Quantification of ketamine and norketamine in bovine plasma by liquid chromatography–tandem mass spectrometry

Abstract

The aim of present study was to develop a rapid and reliable analytical method for quantification of ketamine and its major metabolite, norketamine, in bovine plasma. A cost-effective and high-throughput extraction procedure was combined with a sensitive and specific liquid chromatography–heated electrospray ionization-tandem mass spectrometry method. Sample preparation consisted of a protein precipitation step using methanol followed by a clean-up using a HybridSPE®-phospholipid column and further dilution by a factor 1/10 with water before injection onto the LC–MS/MS instrument. A gradient elution program was performed with 1 % formic acid in water and 0.1 % acetic acid in methanol as mobile phases.

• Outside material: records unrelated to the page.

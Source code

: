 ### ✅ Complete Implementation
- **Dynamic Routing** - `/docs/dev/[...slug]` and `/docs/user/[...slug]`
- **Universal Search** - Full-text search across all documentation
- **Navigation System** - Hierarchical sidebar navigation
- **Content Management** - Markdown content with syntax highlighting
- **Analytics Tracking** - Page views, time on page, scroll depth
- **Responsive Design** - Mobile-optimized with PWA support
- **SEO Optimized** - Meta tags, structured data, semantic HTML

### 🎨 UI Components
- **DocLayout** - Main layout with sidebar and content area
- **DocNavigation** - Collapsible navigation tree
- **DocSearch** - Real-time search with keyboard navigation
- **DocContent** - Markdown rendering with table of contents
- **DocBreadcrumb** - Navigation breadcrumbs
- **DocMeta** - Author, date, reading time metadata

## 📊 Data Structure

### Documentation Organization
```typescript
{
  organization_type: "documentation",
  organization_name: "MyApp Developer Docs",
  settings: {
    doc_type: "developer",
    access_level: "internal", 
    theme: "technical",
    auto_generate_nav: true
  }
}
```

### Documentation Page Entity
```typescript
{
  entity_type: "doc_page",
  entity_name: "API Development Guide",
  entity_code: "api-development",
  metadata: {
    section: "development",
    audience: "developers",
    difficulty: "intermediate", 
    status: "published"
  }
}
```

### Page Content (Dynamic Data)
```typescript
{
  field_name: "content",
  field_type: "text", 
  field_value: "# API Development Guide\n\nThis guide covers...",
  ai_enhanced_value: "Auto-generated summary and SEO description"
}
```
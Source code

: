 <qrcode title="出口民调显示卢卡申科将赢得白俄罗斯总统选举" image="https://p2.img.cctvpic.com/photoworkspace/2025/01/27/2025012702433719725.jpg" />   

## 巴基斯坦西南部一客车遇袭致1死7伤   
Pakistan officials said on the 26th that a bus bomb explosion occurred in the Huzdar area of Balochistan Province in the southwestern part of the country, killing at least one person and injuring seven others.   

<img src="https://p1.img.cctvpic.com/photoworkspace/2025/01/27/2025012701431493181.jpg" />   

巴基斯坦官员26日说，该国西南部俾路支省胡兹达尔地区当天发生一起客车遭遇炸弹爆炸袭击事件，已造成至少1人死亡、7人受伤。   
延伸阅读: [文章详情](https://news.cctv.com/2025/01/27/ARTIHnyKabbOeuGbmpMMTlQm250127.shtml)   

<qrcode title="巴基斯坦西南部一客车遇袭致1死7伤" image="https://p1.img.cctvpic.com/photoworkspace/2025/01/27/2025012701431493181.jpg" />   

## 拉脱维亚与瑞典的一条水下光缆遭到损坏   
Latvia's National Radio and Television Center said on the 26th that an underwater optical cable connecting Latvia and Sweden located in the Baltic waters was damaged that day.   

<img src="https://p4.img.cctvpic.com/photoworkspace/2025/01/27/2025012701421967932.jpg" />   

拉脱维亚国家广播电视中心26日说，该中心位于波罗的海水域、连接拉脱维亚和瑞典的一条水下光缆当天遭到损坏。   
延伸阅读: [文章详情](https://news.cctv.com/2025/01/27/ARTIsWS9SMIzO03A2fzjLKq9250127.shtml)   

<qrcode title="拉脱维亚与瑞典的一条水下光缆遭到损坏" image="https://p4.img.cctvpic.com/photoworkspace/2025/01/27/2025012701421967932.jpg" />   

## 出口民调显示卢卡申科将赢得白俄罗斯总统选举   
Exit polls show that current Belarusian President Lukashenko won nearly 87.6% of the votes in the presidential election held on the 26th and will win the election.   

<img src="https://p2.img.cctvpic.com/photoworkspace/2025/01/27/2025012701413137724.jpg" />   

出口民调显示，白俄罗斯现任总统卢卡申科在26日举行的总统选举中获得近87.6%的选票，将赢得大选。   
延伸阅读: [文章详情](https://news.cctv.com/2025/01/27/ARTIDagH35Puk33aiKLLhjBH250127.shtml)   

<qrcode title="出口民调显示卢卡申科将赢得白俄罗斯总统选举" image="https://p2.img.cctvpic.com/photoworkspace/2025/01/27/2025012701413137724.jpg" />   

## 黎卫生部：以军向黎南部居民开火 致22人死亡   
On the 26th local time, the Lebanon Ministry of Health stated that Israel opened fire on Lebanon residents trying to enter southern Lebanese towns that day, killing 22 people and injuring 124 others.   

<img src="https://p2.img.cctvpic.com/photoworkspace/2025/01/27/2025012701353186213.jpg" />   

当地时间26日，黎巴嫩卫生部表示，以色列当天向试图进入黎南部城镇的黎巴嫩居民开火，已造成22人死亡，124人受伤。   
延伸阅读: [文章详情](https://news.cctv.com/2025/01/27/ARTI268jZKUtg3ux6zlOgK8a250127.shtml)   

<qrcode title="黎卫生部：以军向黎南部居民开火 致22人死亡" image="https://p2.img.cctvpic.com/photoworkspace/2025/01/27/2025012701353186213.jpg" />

Ionization was performed by a heated electrospray ionization (h-ESI) probe operating in the positive ionization mode. Following transitions were monitored in the selected reaction monitoring mode: 238.0 > 124.9/220.0 for ketamine and 224.0 > 207.0/124.9 for norketamine. The method was validated in-house. Matrix-matched calibration graphs were prepared for ketamine and norketamine and correlation and goodness-of-fit coefficients were 0.9991 and 0.9997 and 7.7 and 4.0 %, respectively. The within- and between-run precision and accuracy were evaluated and the results fell within the ranges specified. The limit of quantification was 0.1 µg/mL for both analytes, whereas limits of detection were 9.6 and 3.5 ng/mL for ketamine and norketamine, respectively. The method was applied on biological samples from a pharmacokinetic study in calves and demonstrated the suitability of the method for this application.